No obstante, también en los Estados árabes y otros países ha aumentado su contratación para el empleo doméstico, así como en la hostelería y los hoteles, mientras se mantiene una fuerte demanda de trabajadores manuales. De hecho, cuatro de cada diez trabajadores en esos países son extranjeros (el 40,8%), el mayor nivel a escala mundial duplicando la representación que tienen en América del Norte (20,6%) y Europa (17,8%). Además, en los referidos territorios árabes (fundamentalmente los más pudientes) la tasa de actividad de los migrantes casi duplica a la de los empleados nacionales (75,4% frente a 42,2%).
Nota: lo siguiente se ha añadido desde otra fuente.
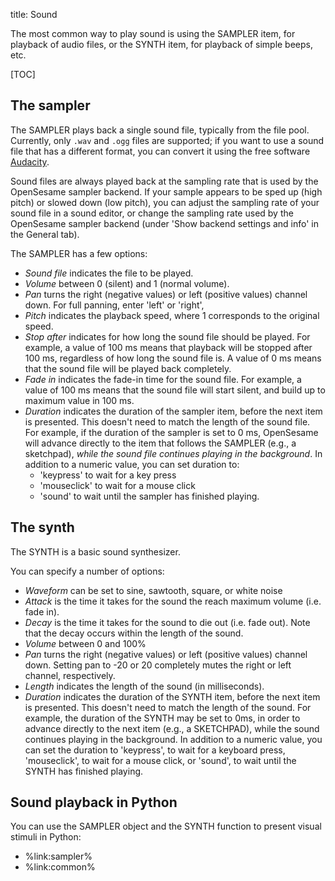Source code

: title: Sound

The most common way to play sound is using the SAMPLER item, for playback of audio files, or the SYNTH item, for playback of simple beeps, etc.

[TOC]

## The sampler

The SAMPLER plays back a single sound file, typically from the file pool. Currently, only `.wav` and `.ogg` files are supported; if you want to use a sound file that has a different format, you can convert it using the free software [Audacity](http://www.audacityteam.org/).

Sound files are always played back at the sampling rate that is used by the OpenSesame sampler backend. If your sample appears to be sped up (high pitch) or slowed down (low pitch), you can adjust the sampling rate of your sound file in a sound editor, or change the sampling rate used by the OpenSesame sampler backend (under 'Show backend settings and info' in the General tab).

The SAMPLER has a few options:

- *Sound file* indicates the file to be played.
- *Volume* between 0 (silent) and 1 (normal volume).
- *Pan* turns the right (negative values) or left (positive values) channel down. For full panning, enter 'left' or 'right',
- *Pitch* indicates the playback speed, where 1 corresponds to the original speed.
- *Stop after* indicates for how long the sound file should be played. For example, a value of 100 ms means that playback will be stopped after 100 ms, regardless of how long the sound file is. A value of 0 ms means that the sound file will be played back completely.
- *Fade in* indicates the fade-in time for the sound file. For example, a value of 100 ms means that the sound file will start silent, and build up to maximum value in 100 ms.
- *Duration* indicates the duration of the sampler item, before the next item is presented. This doesn't need to match the length of the sound file. For example, if the duration of the sampler is set to 0 ms, OpenSesame will advance directly to the item that follows the SAMPLER (e.g., a sketchpad), *while the sound file continues playing in the background*. In addition to a numeric value, you can set duration to:
	- 'keypress' to wait for a key press
	- 'mouseclick' to wait for a mouse click
	- 'sound' to wait until the sampler has finished playing.

## The synth

The SYNTH is a basic sound synthesizer.

You can specify a
number of options:

- *Waveform* can be set to sine, sawtooth, square, or white noise
- *Attack* is the time it takes for the sound the reach maximum volume (i.e. fade in).
- *Decay* is the time it takes for the sound to die out (i.e. fade out). Note that the decay occurs within the length of the sound.
- *Volume* between 0 and 100%
- *Pan* turns the right (negative values) or left (positive values) channel down. Setting pan to -20 or 20 completely mutes the right or left channel, respectively.
- *Length* indicates the length of the sound (in milliseconds).
- *Duration* indicates the duration of the SYNTH item, before the next item is presented. This doesn't need to match the length of the sound. For example, the duration of the SYNTH may be set to 0ms, in order to advance directly to the next item (e.g., a SKETCHPAD), while the sound continues playing in the background. In addition to a numeric value, you can set the duration to 'keypress', to wait for a keyboard press, 'mouseclick', to wait for a mouse click, or 'sound', to wait until the SYNTH has finished playing.

## Sound playback in Python

You can use the SAMPLER object and the SYNTH function to present visual stimuli in Python:

- %link:sampler%
- %link:common%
España, 4,4 veces más inmigrantes que emigrantes

España contaba con 5,94 millones de inmigrantes (el 51,4% hombres) tras acabar 2017, el 12,7% de la población, la mayoría procedentes de Marruecos (11,9%), Rumanía (11%) y Ecuador (7%), según la última estadística elaborada por el INE. En contraste, tenía 1,34 millones de emigrantes (el 54,7% mujeres), 4,4 veces menos, lo que representaba el 2,8% de su población, y no han dejado de crecer desde 2010 -aunque el año pasado llegaron al país 164.600 personas más de las que se fueron-.

Con todo no parece precisamente mucho, a juicio de las cifras que maneja la ONU, que le sitúa en posición 41 sobre un total de 195 países en materia de emigraciones. Sus destinos prioritarios son Francia (23%), Reino Unido (9,8%) y Estados Unidos (8,2%).